(Records supplied Opens)

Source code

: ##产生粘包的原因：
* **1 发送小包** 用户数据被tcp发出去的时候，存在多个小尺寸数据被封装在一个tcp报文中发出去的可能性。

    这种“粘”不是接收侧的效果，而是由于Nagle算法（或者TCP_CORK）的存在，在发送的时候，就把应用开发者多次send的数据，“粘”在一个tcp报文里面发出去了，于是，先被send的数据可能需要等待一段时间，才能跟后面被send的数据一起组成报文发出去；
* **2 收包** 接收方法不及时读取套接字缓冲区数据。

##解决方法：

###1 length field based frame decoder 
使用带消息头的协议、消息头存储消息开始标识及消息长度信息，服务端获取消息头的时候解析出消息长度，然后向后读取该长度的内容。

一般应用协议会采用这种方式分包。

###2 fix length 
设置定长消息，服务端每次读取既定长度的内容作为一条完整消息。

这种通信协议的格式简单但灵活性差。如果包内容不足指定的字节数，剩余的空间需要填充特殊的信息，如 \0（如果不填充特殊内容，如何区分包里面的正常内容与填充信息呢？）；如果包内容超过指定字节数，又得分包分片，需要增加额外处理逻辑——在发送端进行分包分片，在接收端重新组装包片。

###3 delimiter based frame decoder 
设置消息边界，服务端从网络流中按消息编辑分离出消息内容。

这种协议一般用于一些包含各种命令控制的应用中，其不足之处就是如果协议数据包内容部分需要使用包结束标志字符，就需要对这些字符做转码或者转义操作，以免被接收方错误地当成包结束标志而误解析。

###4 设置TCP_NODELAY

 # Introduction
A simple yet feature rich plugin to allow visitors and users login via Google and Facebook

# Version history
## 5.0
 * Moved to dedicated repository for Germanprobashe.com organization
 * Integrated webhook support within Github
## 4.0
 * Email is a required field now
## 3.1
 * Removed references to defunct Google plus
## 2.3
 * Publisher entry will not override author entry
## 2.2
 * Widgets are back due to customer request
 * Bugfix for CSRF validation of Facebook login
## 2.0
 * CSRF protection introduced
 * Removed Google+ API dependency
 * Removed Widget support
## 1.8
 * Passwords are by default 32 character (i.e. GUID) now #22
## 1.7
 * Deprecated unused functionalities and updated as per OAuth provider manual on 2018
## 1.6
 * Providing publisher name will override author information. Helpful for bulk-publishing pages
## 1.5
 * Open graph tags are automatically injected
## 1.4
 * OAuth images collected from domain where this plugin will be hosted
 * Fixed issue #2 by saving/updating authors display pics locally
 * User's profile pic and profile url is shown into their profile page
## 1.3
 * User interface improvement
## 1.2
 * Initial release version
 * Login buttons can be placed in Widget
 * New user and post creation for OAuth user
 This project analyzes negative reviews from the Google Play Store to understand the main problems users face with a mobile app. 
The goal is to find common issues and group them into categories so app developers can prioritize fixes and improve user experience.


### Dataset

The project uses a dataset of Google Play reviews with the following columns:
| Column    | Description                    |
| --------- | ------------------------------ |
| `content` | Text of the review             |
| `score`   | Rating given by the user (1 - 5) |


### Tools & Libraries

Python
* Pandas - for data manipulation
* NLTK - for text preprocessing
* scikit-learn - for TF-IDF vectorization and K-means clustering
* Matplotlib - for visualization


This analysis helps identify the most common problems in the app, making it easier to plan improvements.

(Records supplied Closes)
(Records supplied Opens)

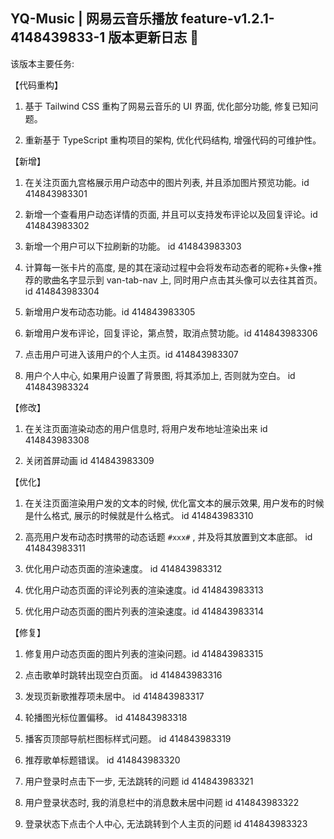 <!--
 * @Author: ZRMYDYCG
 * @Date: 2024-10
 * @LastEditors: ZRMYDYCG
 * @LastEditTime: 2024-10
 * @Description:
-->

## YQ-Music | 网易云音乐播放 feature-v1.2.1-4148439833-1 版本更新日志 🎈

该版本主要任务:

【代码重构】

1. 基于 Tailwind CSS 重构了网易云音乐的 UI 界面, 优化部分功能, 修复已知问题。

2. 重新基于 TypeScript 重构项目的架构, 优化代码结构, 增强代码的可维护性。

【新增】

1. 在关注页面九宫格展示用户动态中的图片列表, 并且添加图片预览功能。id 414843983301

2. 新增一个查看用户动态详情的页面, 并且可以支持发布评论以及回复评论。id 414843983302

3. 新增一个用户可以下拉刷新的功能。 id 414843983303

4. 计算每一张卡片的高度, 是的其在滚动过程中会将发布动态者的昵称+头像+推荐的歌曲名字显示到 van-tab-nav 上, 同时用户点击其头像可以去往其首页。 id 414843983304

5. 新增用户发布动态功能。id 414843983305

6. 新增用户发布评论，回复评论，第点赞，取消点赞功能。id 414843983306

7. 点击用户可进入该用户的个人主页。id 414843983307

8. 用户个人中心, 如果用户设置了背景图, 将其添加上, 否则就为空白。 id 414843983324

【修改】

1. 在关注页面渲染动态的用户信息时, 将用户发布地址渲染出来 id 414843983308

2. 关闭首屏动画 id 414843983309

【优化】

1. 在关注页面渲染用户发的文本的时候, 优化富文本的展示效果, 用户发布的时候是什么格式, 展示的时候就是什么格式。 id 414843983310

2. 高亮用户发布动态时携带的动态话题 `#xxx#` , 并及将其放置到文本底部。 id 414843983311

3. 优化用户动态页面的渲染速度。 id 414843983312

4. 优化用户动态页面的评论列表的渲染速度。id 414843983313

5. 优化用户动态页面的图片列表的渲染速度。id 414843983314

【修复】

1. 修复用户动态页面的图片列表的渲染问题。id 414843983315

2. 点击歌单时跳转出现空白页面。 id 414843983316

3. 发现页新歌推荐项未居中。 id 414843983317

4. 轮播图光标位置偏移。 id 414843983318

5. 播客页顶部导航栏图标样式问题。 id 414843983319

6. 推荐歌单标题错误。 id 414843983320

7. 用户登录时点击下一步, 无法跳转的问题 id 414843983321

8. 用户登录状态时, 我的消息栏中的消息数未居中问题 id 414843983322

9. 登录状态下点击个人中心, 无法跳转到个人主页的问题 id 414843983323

(Records supplied Closes)

--- Task instructions ---
Your answer should consist only of the lines above between the line holding "- for visualization" and the line holding "This analysis helps", inclusive, each transcribed exactly.

--- Result of this exercise ---
* Matplotlib - for visualization


This analysis helps identify the most common problems in the app, making it easier to plan improvements.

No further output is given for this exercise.